If you want, for example, to compare companies with regard to financial matters, business ratios such as return on investment may do the trick. However, if you want to compare companies with regard to architectural, organizational or strategic aspects, one might draw on the companies' business models (see Burkhart et. al., 2011).
However, business models are not available in a consistent system. In order to compare two or more companies, a solid structure for the comparative description of their business models is first required. But according to which structure should one create descriptions?
For this purpose, our project partners developed a scheme consisting of 25 elements, or differentiators (Schief et. al., 2012). Among other things, one can distinguish between IT companies that offer hardware, software or services. Regardless, you can also distinguish between companies that tend to make their own products (i.e. hardware, software or services), or or rather combine existing products from other companies. All in all, the 25 distinctions create an exemplary, structured description of an IT business model of an IT company.
When a number of companies are modeled according to the fixed formula, a methodical assessment can be done accordingly. In the language of computer science, one would describe such a company as "instances of a class with 25 attributes." In the language of mathematics, one would speak of a vector in a 25-dimensional vector space. Exactly these instances or vectors can be used now to calculate pair-by-pair comparisons between the way companies are represented. The calculated similarities can now be used for various other analyses, for example to summarize groups of related companies.

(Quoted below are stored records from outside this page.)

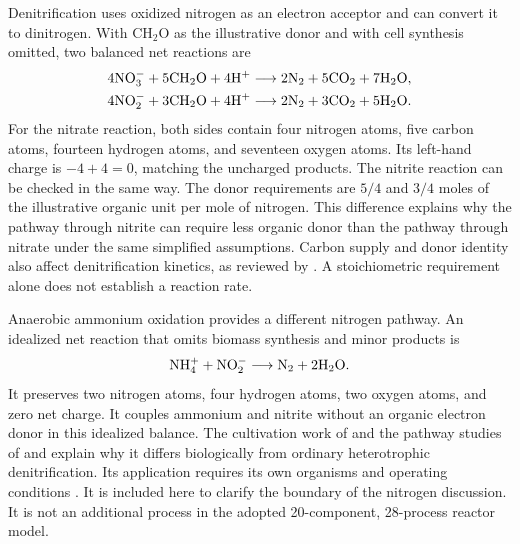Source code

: Denitrification uses oxidized nitrogen as an electron acceptor and can convert it to dinitrogen. With $\mathrm{CH_2O}$ as the illustrative donor and with cell synthesis omitted, two balanced net reactions are
\begin{align}
\equationname{Idealized nitrate denitrification with an organic donor}
4\mathrm{NO_3^-}+5\mathrm{CH_2O}+4\mathrm{H^+}
&\longrightarrow2\mathrm{N_2}+5\mathrm{CO_2}+7\mathrm{H_2O},
\label{eq:teaching_nitrate_denitrification}\\
\equationname{Idealized nitrite denitrification with an organic donor}
4\mathrm{NO_2^-}+3\mathrm{CH_2O}+4\mathrm{H^+}
&\longrightarrow2\mathrm{N_2}+3\mathrm{CO_2}+5\mathrm{H_2O}.
\label{eq:teaching_nitrite_denitrification}
\end{align}
For the nitrate reaction, both sides contain four nitrogen atoms, five carbon atoms, fourteen hydrogen atoms, and seventeen oxygen atoms. Its left-hand charge is $-4+4=0$, matching the uncharged products. The nitrite reaction can be checked in the same way. The donor requirements are $5/4$ and $3/4$ moles of the illustrative organic unit per mole of nitrogen. This difference explains why the pathway through nitrite can require less organic donor than the pathway through nitrate under the same simplified assumptions. Carbon supply and donor identity also affect denitrification kinetics, as reviewed by \citet{Lu2014}. A stoichiometric requirement alone does not establish a reaction rate.

Anaerobic ammonium oxidation provides a different nitrogen pathway. An idealized net reaction that omits biomass synthesis and minor products is
\begin{equation}
\equationname{Idealized anaerobic ammonium oxidation reaction}
\mathrm{NH_4^+}+\mathrm{NO_2^-}
\longrightarrow\mathrm{N_2}+2\mathrm{H_2O}.
\label{eq:teaching_anammox}
\end{equation}
It preserves two nitrogen atoms, four hydrogen atoms, two oxygen atoms, and zero net charge. It couples ammonium and nitrite without an organic electron donor in this idealized balance. The cultivation work of \citet{Strous1998} and the pathway studies of \citet{Dietl2015} and \citet{Maalcke2016} explain why it differs biologically from ordinary heterotrophic denitrification. Its application requires its own organisms and operating conditions \citep{Vandekerckhove2018,Xie2021,WinklerStraka2019}. It is included here to clarify the boundary of the nitrogen discussion. It is not an additional process in the adopted 20-component, 28-process reactor model.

Conversely, one can ask which differences in business models have a special influence on the performance of a company: are there business models that are more promising than others? This requires additional financial ratios. With these, one can summarize the structuring elements (i.e. the 25 distinctions) into groups according to their impact on company performance (Schief et. al., 2012).
Project Scope
The SWINNG project ran from July 2010 to June 2013 and was funded within the limits of the Software-Cluster by the Federal Ministry of Education and Research (BMBF) under grant number 01IC10S05.
Market overview and visual analytics
The created business models, their similarities as well as the economic indicators of the underlying companies form a complex space that cannot be easily represented.
To make this complex space accessible to a human analyst, a component for the integration and visualization was developed during the project (see Figure 1). The business model dimensions and measures therein are optional and thus allow for an intelligent interaction with the analysis room.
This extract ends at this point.